La caseta mágica es una curiosísima incursión en el largometraje, que mezcla animación y acción real, por parte de los veteranos animadores Chuck Jones, Abe Levitow y Dave Monahan. Su guion está inspirado en la novela infantil La cabina mágica, del estadounidense Norton Juster, que trata de un niño aburrido y desmotivado, Milo, que viaja a través de una misteriosa cabina de peaje a un universo mágico paralelo, en el que le será encargada la misión de rescatar a las princesas de la Rima y la Razón, las únicas capaces de resolver un cisma entre Dictionópolis, el reino de las palabras, y Digitópolis, el reino de los números. Bajo esta divertida premisa, Milo explorará un mundo lleno de juegos de palabras, cifras y parábolas educativas, que le devolverán su interés por el aprendizaje.
Con un enfoque claramente dirigido a promover valores educativos y motivacionales en los niños, La caseta mágica es una película que no oculta en ningún momento ni su espíritu e ingenuidad infantil ni sus pretensiones morales. En este sentido, y aunque es una obra disfrutable en cualquier caso, sus intenciones van tan de frente que la capacidad que tiene de sorprender depende mucho más del despliegue de imaginación en sus excéntricos diseños y mundos animados que de una narrativa que se siente muy telegrafiada. Y es que no estamos ante una obra que implique, en mi opinión, con la eficacia de otros cuentos, las expectativas de sus jóvenes espectadores; sino que se siente enteramente como una lección, un mensaje presentado de forma divertida y amena.
Es por ello que, entendiendo el por qué de esta estrategia narrativa, paradójicamente es la acción real lo que me resulta más estimulante, no tanto a nivel de imaginería visual como de implicación emocional. Creo que Milo es un muy interesante retrato de un niño de su edad y la interpretación medio indiferente y desapasionada de Butch Patrick es para mí un acierto, en particular por lo cómicamente desajustado de sus reacciones a las cosas extrañas que le ocurren. Toda la parte animada, que ocupa la práctica totalidad de la cinta, es una demostración de pericia, fluidez e imaginación en los diseños; pero es, al fin y al cabo, una historia en la que todos los pasos están señalados de antemano, porque lo importante no es lo que se cuenta, sino qué se extrae de ello. Por este motivo, sus personajes son curiosos pero no memorables, sus diálogos agudos pero no emotivos, y cuando surge algún problema, no hay una sensación de riesgo real.
Esto, para mí, no es necesariamente un fallo.
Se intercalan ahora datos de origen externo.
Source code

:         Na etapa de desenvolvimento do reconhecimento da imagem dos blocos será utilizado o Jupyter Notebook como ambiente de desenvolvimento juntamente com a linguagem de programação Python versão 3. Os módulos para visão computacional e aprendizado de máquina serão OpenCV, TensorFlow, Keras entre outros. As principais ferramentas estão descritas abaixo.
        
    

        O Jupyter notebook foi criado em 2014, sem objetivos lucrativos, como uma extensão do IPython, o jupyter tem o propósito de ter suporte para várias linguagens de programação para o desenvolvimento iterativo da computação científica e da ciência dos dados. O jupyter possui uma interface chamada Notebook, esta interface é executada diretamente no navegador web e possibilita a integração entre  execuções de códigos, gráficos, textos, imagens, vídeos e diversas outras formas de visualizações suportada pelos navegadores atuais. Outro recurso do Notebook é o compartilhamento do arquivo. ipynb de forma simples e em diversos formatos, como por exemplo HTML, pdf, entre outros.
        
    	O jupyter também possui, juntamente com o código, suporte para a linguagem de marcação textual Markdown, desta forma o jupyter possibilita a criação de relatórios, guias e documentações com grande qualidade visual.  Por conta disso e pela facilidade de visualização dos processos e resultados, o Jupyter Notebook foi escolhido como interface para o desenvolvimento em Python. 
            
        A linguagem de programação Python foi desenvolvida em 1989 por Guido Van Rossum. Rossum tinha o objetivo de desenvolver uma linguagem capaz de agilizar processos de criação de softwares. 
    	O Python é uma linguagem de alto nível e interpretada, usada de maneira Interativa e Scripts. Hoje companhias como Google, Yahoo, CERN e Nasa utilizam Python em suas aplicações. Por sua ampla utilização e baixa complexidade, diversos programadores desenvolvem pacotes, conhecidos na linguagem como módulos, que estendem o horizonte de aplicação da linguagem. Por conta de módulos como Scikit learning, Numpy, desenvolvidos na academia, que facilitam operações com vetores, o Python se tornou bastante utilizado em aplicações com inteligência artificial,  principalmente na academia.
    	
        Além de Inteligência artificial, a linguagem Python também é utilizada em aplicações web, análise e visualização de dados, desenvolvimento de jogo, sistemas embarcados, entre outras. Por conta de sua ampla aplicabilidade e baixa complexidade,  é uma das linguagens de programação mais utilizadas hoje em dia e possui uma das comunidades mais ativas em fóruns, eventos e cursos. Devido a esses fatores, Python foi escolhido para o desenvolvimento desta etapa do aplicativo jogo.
Pero es una constatación de que estoy viendo algo que no es del todo para mí, y por ello, que dentro de la admiración que me genera sobre todo a nivel de su técnica asombrosa, y de la fascinación genuina que evoca esa mezcla de animación fantástica y realidad cotidiana —un contraste tan viejo como el medio, y al que se regresa de manera recurrente—, el resultado se mantiene en una modesta y lúdica distracción, que no molesta y no me parece malo en absoluto, pero que está lejos no ya de pillarme en la época indicada, sino de apelar de una forma contundente a las sensaciones de aquella. Un ejemplo para mí paradigmático de este “problema” son las canciones: lo que al principio es un recurso hermoso y evocador, que de hecho me tenía completamente vendido en la primera parte de la cinta, se convierte a medida que avanza el metraje en una recurrencia mecánica, lejos ya de resultar emotivo o siquiera de pretenderlo; y que se inserta en la lógica puramente didáctica de la misma, más preocupada de enseñar y de dejar un mensaje útil y constructivo para su público que de hacer sentir.